Write out, exactly and only, the lines that run from the top of the records to the line with "## MicroTask ( Promise, MutationObserver )". Include both ends; exclude pictures.

> **EXERCISE DATA**:

============

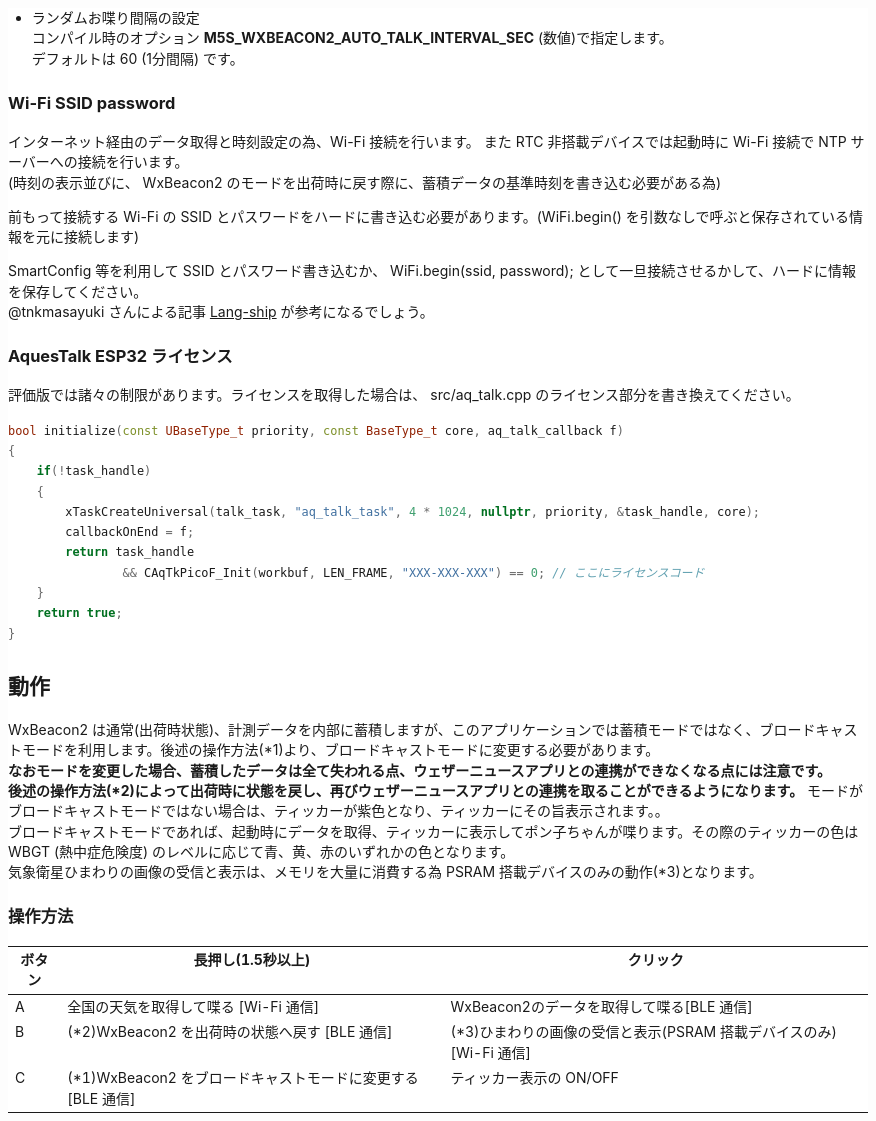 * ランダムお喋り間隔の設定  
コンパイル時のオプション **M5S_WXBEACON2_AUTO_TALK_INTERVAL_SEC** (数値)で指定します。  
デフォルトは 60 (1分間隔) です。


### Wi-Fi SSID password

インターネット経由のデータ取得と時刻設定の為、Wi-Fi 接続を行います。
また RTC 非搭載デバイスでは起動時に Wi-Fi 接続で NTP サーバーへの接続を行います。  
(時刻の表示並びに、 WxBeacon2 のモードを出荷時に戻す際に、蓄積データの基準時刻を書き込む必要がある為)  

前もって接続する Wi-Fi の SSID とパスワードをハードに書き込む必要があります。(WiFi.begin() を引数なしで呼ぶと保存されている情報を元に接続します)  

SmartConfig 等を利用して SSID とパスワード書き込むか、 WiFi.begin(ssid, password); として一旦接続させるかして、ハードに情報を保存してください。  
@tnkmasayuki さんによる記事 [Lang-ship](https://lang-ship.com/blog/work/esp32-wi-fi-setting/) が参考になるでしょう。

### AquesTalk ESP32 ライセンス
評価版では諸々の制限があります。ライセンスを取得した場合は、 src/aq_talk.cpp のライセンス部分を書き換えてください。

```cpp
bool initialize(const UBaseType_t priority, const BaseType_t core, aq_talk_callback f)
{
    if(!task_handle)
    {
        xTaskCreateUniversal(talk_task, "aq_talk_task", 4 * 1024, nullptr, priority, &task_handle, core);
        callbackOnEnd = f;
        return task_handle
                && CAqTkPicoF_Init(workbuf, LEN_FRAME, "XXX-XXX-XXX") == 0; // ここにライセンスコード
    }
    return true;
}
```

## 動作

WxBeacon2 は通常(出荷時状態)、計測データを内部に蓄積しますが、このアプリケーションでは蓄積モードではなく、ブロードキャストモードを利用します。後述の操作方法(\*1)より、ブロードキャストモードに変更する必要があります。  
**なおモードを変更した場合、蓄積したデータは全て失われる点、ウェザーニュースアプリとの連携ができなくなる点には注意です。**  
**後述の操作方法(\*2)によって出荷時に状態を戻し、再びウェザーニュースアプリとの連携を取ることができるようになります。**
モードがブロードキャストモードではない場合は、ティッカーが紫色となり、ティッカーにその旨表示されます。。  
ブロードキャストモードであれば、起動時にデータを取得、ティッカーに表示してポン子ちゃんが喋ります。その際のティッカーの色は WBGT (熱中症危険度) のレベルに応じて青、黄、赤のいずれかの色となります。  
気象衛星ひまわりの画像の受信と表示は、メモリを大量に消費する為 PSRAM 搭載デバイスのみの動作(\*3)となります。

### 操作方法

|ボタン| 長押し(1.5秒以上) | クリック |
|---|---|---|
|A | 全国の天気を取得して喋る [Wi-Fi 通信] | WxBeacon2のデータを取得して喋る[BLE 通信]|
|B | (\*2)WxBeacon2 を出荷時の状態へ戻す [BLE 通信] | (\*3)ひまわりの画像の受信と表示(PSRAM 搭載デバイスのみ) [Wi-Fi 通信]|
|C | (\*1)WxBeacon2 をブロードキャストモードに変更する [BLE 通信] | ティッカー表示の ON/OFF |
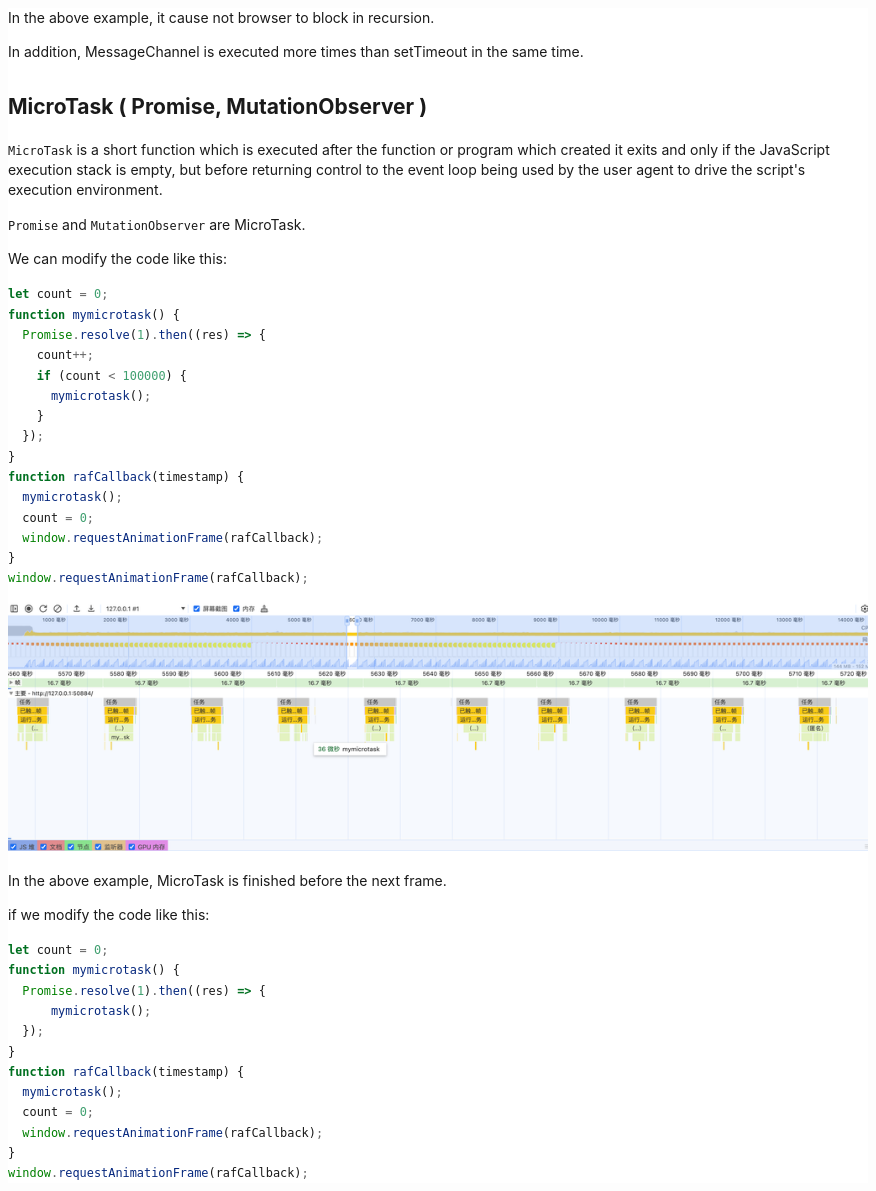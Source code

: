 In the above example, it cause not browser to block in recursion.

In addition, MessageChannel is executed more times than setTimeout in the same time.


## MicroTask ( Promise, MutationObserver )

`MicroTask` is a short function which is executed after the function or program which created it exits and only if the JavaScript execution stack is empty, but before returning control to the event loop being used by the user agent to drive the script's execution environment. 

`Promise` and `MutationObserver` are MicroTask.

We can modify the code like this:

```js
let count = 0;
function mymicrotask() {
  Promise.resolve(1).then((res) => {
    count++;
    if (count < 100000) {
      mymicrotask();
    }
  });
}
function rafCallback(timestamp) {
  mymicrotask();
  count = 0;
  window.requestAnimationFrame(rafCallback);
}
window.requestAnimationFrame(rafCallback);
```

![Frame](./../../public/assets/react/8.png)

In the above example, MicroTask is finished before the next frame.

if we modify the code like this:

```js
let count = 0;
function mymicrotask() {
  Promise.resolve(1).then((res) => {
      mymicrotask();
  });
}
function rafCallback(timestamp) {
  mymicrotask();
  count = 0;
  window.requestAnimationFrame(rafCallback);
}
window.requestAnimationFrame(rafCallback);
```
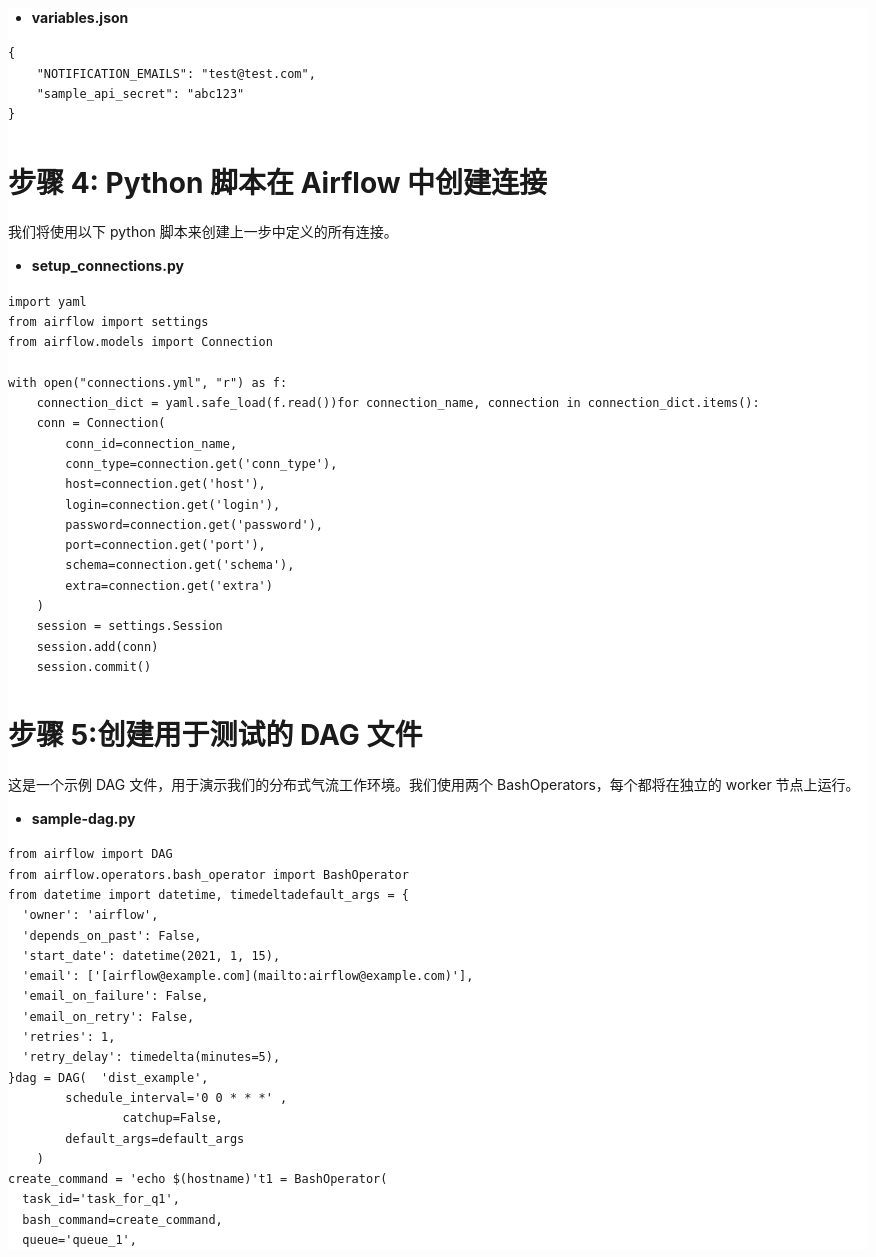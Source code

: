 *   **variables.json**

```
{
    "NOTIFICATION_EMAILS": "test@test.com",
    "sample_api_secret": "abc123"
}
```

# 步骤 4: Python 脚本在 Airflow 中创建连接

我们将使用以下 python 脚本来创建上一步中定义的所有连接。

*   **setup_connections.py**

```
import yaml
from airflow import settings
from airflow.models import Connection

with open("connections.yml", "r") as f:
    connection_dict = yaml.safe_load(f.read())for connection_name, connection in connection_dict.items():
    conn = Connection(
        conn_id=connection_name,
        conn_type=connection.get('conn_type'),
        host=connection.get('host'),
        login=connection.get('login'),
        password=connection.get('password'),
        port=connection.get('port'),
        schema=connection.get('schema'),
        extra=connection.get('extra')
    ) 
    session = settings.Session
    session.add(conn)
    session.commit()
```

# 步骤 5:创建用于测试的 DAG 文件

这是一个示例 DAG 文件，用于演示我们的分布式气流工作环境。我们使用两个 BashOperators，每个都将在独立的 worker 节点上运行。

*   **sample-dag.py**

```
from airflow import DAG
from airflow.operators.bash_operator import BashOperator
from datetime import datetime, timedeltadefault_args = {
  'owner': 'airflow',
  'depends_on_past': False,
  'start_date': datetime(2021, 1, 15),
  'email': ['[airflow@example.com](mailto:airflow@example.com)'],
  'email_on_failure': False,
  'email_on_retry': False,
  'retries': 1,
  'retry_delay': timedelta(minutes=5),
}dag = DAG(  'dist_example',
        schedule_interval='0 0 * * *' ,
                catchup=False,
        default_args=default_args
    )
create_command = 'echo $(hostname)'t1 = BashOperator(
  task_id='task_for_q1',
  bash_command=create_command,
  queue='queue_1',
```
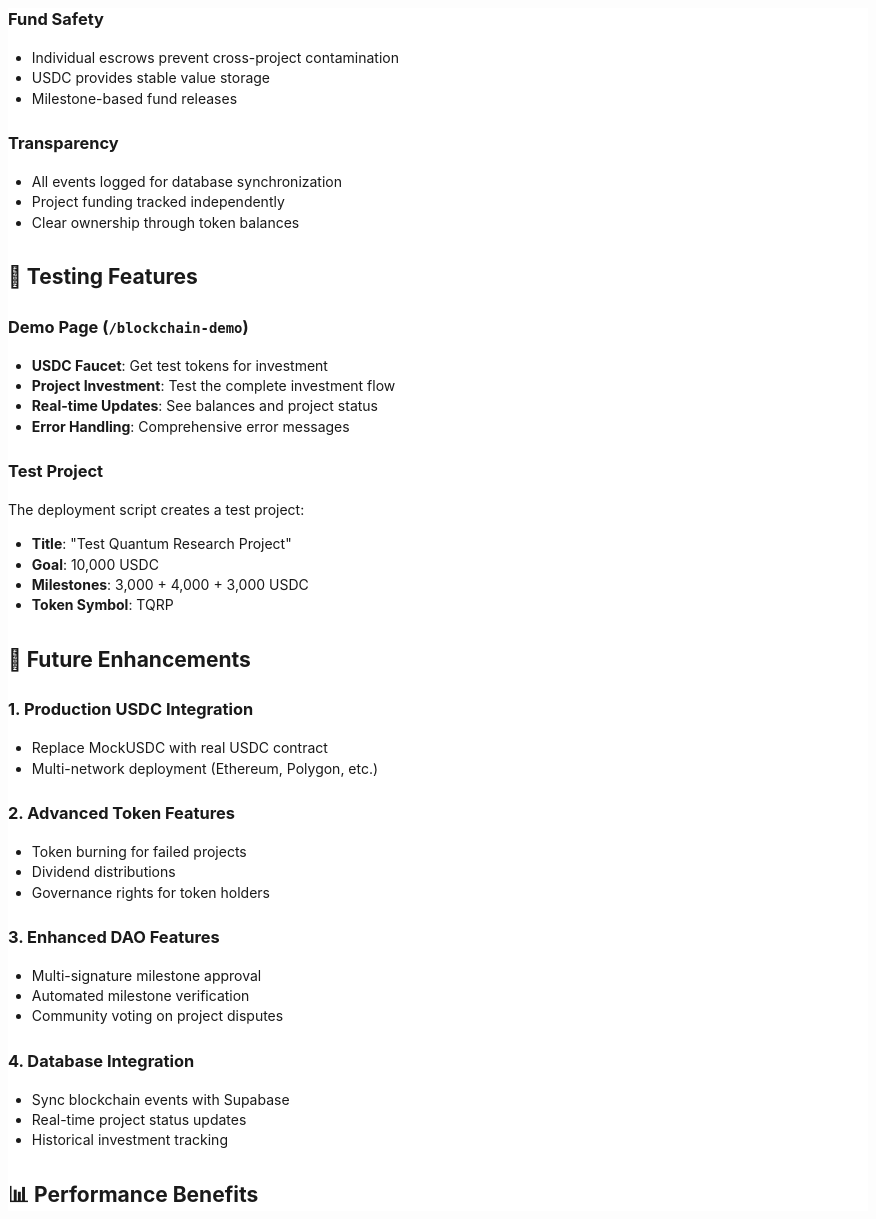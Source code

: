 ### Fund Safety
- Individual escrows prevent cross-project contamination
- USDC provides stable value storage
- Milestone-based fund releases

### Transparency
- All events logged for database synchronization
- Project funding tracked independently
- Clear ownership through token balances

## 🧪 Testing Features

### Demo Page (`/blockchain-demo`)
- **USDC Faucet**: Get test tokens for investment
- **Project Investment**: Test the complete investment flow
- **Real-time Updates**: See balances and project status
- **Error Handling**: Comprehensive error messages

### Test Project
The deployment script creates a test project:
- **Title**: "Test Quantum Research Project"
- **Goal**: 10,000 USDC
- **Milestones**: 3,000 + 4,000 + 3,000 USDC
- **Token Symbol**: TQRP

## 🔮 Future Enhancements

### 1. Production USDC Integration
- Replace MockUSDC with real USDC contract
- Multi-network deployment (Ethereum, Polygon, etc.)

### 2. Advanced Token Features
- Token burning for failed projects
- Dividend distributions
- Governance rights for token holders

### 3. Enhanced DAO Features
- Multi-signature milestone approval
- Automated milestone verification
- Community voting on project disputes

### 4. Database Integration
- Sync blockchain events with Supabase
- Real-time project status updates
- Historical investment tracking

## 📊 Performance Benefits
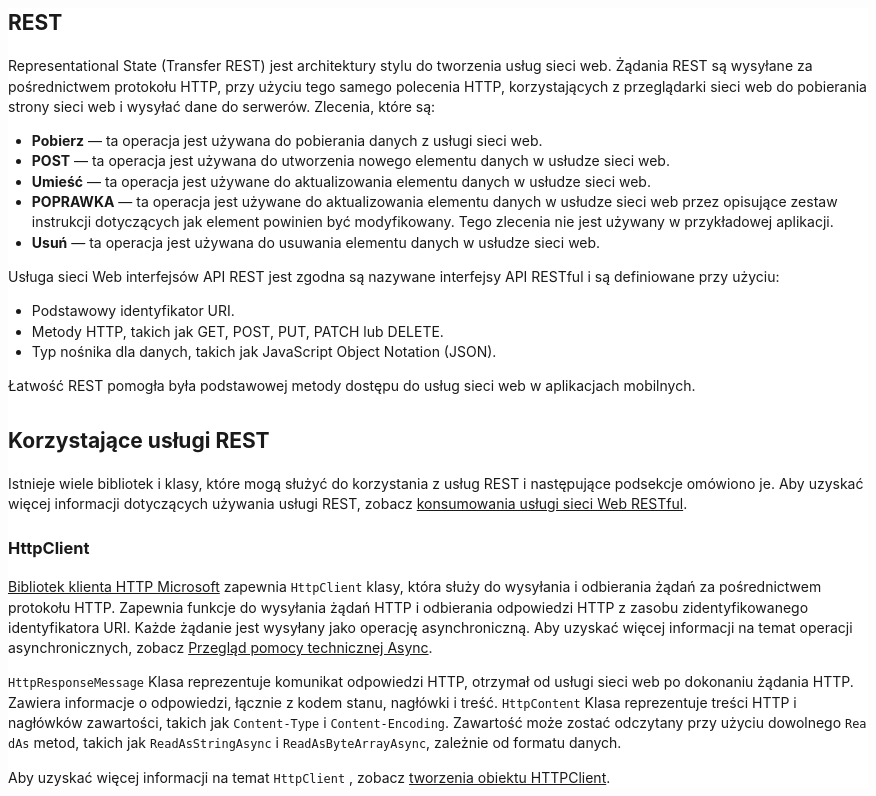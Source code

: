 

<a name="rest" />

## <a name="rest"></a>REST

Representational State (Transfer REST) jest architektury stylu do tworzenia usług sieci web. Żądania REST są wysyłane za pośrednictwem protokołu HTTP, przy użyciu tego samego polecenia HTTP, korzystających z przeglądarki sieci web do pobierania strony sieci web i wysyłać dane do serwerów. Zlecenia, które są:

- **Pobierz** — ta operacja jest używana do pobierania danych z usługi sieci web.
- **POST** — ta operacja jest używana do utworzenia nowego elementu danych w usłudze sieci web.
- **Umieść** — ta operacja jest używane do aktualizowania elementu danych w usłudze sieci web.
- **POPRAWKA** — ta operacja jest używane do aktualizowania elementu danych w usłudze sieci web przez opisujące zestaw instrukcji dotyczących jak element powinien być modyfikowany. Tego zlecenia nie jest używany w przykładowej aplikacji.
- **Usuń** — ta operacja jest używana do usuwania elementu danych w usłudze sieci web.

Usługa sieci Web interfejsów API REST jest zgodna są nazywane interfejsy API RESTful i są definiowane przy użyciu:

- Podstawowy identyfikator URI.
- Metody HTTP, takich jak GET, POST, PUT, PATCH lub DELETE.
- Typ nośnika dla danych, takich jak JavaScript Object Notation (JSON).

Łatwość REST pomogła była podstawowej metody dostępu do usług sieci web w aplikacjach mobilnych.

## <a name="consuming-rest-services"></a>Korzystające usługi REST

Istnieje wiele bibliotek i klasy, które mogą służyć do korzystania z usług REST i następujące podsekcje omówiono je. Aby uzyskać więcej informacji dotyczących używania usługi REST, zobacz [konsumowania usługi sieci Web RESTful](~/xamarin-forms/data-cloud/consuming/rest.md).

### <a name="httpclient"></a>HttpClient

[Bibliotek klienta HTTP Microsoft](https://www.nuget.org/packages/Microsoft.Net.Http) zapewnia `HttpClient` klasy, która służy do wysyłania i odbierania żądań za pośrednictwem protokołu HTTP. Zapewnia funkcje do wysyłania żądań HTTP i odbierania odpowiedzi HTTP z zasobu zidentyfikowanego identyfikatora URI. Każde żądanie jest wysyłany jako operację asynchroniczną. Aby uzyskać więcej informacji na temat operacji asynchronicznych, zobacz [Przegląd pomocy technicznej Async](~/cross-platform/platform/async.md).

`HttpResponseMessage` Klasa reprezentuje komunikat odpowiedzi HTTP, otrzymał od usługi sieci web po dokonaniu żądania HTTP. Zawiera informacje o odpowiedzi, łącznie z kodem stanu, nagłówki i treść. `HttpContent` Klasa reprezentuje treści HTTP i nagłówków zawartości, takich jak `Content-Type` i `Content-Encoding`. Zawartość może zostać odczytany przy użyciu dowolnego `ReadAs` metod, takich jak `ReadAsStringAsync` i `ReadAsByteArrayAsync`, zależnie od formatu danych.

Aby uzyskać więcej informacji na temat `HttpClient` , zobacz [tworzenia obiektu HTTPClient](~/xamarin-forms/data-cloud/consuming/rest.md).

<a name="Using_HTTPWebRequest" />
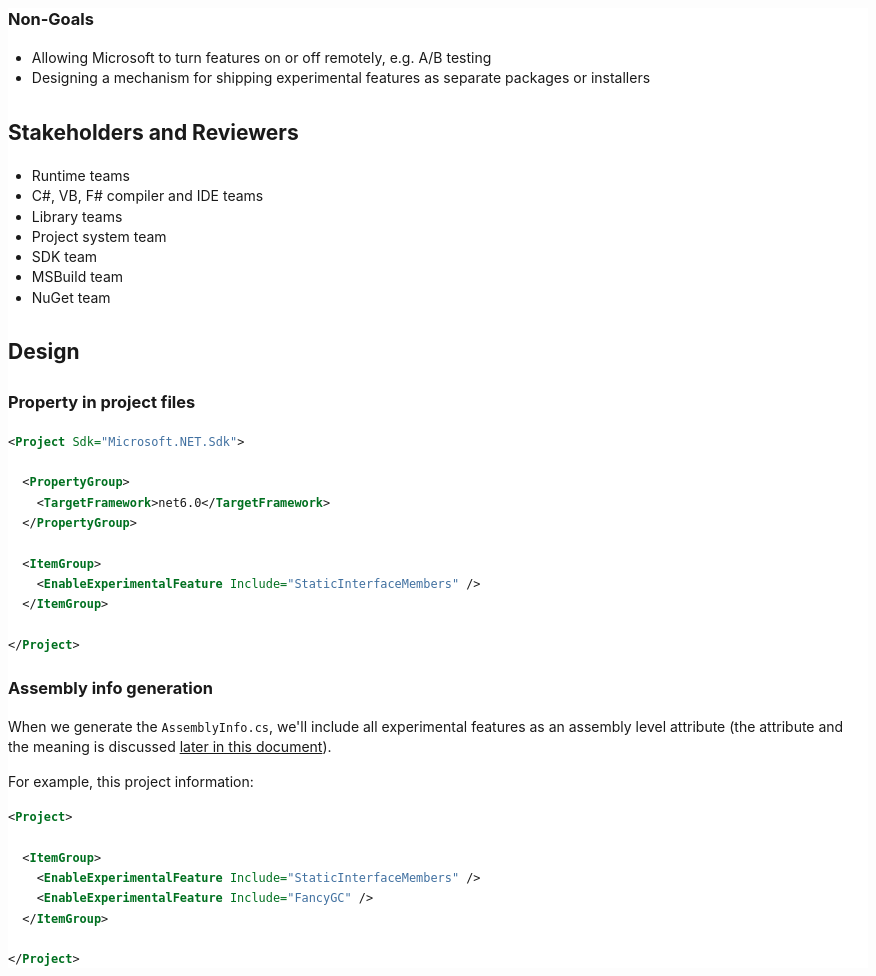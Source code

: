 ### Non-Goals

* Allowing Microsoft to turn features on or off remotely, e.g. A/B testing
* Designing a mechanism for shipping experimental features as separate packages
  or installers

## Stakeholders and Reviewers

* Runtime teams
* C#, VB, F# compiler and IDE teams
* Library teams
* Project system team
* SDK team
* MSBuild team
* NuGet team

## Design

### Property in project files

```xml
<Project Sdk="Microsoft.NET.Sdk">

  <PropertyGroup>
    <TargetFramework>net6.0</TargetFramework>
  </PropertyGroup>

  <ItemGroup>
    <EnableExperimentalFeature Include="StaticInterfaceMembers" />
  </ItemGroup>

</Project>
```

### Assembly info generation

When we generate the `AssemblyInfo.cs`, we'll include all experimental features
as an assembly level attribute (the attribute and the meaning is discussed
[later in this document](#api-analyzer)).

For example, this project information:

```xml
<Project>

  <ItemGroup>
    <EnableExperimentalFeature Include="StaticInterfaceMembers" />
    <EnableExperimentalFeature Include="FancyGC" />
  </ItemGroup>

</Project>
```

============

> **ANSWER TO THIS EXERCISE**:
 * ランダムお喋り間隔の設定  
コンパイル時のオプション **M5S_WXBEACON2_AUTO_TALK_INTERVAL_SEC** (数値)で指定します。  
デフォルトは 60 (1分間隔) です。


### Wi-Fi SSID password

インターネット経由のデータ取得と時刻設定の為、Wi-Fi 接続を行います。
また RTC 非搭載デバイスでは起動時に Wi-Fi 接続で NTP サーバーへの接続を行います。  
(時刻の表示並びに、 WxBeacon2 のモードを出荷時に戻す際に、蓄積データの基準時刻を書き込む必要がある為)  

前もって接続する Wi-Fi の SSID とパスワードをハードに書き込む必要があります。(WiFi.begin() を引数なしで呼ぶと保存されている情報を元に接続します)  

SmartConfig 等を利用して SSID とパスワード書き込むか、 WiFi.begin(ssid, password); として一旦接続させるかして、ハードに情報を保存してください。  
@tnkmasayuki さんによる記事 [Lang-ship](https://lang-ship.com/blog/work/esp32-wi-fi-setting/) が参考になるでしょう。

### AquesTalk ESP32 ライセンス
評価版では諸々の制限があります。ライセンスを取得した場合は、 src/aq_talk.cpp のライセンス部分を書き換えてください。

```cpp
bool initialize(const UBaseType_t priority, const BaseType_t core, aq_talk_callback f)
{
    if(!task_handle)
    {
        xTaskCreateUniversal(talk_task, "aq_talk_task", 4 * 1024, nullptr, priority, &task_handle, core);
        callbackOnEnd = f;
        return task_handle
                && CAqTkPicoF_Init(workbuf, LEN_FRAME, "XXX-XXX-XXX") == 0; // ここにライセンスコード
    }
    return true;
}
```

## 動作

WxBeacon2 は通常(出荷時状態)、計測データを内部に蓄積しますが、このアプリケーションでは蓄積モードではなく、ブロードキャストモードを利用します。後述の操作方法(\*1)より、ブロードキャストモードに変更する必要があります。  
**なおモードを変更した場合、蓄積したデータは全て失われる点、ウェザーニュースアプリとの連携ができなくなる点には注意です。**  
**後述の操作方法(\*2)によって出荷時に状態を戻し、再びウェザーニュースアプリとの連携を取ることができるようになります。**
モードがブロードキャストモードではない場合は、ティッカーが紫色となり、ティッカーにその旨表示されます。。  
ブロードキャストモードであれば、起動時にデータを取得、ティッカーに表示してポン子ちゃんが喋ります。その際のティッカーの色は WBGT (熱中症危険度) のレベルに応じて青、黄、赤のいずれかの色となります。  
気象衛星ひまわりの画像の受信と表示は、メモリを大量に消費する為 PSRAM 搭載デバイスのみの動作(\*3)となります。

### 操作方法

|ボタン| 長押し(1.5秒以上) | クリック |
|---|---|---|
|A | 全国の天気を取得して喋る [Wi-Fi 通信] | WxBeacon2のデータを取得して喋る[BLE 通信]|
|B | (\*2)WxBeacon2 を出荷時の状態へ戻す [BLE 通信] | (\*3)ひまわりの画像の受信と表示(PSRAM 搭載デバイスのみ) [Wi-Fi 通信]|
|C | (\*1)WxBeacon2 をブロードキャストモードに変更する [BLE 通信] | ティッカー表示の ON/OFF |
Source code

: In the above example, it cause not browser to block in recursion.

In addition, MessageChannel is executed more times than setTimeout in the same time.


## MicroTask ( Promise, MutationObserver )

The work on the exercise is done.